WHAT IS NEEDED »
Go through the records below and report each line with "update" in it.

Dataset entries:
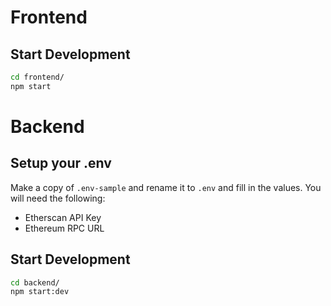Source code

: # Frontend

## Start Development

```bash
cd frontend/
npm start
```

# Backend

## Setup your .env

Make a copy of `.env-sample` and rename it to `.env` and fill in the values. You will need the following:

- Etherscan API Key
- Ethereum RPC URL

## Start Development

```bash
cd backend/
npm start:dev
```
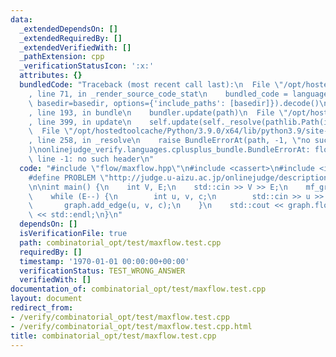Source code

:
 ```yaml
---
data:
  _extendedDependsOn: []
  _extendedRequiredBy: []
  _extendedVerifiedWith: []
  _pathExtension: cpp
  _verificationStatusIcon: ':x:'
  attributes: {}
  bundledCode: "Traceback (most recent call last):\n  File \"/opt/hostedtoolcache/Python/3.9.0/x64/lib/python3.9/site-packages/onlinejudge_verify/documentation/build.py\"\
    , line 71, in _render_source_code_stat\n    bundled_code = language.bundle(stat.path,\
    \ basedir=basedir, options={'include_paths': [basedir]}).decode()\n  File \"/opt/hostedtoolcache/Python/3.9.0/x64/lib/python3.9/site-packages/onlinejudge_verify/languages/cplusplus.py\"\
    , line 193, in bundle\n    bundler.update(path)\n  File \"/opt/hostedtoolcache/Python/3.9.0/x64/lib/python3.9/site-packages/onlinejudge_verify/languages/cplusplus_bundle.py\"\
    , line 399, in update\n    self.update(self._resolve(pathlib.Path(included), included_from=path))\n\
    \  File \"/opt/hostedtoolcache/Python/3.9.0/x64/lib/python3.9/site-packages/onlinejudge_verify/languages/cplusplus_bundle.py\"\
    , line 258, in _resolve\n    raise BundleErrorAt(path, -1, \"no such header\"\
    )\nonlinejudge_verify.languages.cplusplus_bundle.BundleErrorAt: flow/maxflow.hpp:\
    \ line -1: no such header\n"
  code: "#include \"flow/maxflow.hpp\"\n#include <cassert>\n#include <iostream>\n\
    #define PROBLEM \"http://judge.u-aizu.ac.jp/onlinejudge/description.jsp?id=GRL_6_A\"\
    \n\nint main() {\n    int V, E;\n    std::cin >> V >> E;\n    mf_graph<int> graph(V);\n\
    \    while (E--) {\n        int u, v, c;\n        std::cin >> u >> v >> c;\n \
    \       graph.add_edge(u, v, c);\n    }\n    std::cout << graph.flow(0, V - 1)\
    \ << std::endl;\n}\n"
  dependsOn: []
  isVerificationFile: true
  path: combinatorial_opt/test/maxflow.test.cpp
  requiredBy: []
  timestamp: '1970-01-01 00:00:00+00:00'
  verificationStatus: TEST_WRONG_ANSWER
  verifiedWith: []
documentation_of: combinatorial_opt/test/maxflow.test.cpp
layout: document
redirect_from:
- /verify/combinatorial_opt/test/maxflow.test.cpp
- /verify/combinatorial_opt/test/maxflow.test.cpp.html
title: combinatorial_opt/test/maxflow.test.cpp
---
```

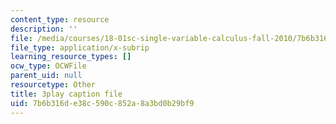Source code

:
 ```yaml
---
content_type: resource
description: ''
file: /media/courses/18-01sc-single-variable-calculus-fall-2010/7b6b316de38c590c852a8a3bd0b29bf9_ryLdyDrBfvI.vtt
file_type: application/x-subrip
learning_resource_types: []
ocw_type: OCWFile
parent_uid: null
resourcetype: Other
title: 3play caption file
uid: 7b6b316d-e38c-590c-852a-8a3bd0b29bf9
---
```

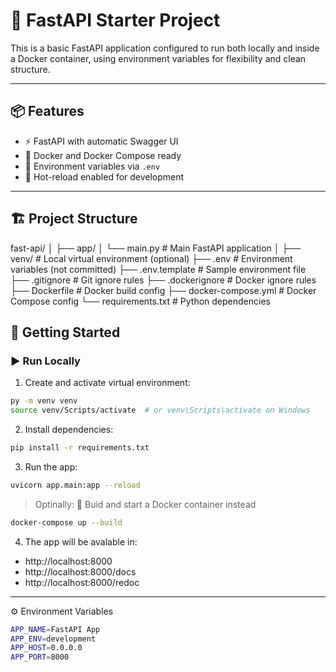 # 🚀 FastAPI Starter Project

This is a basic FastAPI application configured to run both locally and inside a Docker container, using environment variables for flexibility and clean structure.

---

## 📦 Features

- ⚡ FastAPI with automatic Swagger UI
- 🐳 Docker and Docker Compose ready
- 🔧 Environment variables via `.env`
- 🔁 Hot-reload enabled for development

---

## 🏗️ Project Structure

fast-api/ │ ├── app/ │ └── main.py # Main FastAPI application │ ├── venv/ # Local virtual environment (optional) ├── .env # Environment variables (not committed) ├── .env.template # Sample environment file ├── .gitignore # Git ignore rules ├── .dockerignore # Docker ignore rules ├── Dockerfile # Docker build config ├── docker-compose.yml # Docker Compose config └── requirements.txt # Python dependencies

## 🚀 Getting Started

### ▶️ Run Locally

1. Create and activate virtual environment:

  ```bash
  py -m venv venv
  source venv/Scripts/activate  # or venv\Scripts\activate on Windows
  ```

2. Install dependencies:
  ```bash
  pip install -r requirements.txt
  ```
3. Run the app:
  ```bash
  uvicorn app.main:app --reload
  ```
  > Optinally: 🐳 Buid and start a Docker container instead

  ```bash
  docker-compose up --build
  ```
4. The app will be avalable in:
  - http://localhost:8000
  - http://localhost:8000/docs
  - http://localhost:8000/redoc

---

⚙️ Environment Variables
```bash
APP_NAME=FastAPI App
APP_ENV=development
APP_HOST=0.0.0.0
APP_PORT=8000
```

RESULT »
    , line 193, in bundle\n    bundler.update(path)\n  File \"/opt/hostedtoolcache/Python/3.9.0/x64/lib/python3.9/site-packages/onlinejudge_verify/languages/cplusplus_bundle.py\"\
    , line 399, in update\n    self.update(self._resolve(pathlib.Path(included), included_from=path))\n\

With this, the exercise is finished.